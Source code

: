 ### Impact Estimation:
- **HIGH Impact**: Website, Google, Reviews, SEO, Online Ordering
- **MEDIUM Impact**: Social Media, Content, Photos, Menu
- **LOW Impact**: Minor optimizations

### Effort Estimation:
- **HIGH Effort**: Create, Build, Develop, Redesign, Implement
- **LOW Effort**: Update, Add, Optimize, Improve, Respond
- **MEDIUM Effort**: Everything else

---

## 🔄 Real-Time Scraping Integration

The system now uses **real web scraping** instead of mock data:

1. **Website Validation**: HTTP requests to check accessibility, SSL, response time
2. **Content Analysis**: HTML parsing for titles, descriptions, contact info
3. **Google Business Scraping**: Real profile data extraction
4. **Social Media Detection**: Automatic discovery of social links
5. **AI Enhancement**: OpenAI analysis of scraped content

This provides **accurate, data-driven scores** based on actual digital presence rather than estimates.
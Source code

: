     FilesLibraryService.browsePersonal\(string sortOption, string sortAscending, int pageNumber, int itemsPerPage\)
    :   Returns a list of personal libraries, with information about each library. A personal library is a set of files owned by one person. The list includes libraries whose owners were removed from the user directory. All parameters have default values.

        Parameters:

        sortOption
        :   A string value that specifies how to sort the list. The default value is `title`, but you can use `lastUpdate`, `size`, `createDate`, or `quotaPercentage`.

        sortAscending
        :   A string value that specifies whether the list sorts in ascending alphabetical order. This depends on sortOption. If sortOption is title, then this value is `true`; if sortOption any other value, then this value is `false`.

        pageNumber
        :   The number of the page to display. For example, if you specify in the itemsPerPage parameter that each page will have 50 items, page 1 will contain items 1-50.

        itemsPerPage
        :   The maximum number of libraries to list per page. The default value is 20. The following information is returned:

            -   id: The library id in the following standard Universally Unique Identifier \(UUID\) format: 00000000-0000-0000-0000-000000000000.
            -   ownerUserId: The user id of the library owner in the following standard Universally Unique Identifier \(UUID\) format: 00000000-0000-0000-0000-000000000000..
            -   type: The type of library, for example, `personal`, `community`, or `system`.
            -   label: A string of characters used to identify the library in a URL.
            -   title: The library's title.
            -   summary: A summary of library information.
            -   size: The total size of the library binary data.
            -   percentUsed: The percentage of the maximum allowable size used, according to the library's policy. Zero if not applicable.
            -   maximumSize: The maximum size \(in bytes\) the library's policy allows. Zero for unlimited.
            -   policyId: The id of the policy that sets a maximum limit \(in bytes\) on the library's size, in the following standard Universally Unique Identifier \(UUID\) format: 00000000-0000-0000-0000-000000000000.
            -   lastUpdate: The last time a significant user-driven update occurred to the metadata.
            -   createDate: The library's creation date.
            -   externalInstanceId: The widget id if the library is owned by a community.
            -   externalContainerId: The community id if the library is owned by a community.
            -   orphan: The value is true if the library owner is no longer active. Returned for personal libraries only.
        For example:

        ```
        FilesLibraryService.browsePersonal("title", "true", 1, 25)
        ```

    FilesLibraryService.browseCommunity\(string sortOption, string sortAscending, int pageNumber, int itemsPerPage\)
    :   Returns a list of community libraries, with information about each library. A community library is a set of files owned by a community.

--------------------

- [What needs to be done] Scan the listing above. Gather each line that contains the word "Zero".

- [Exercise result]
            -   percentUsed: The percentage of the maximum allowable size used, according to the library's policy. Zero if not applicable.
            -   maximumSize: The maximum size \(in bytes\) the library's policy allows. Zero for unlimited.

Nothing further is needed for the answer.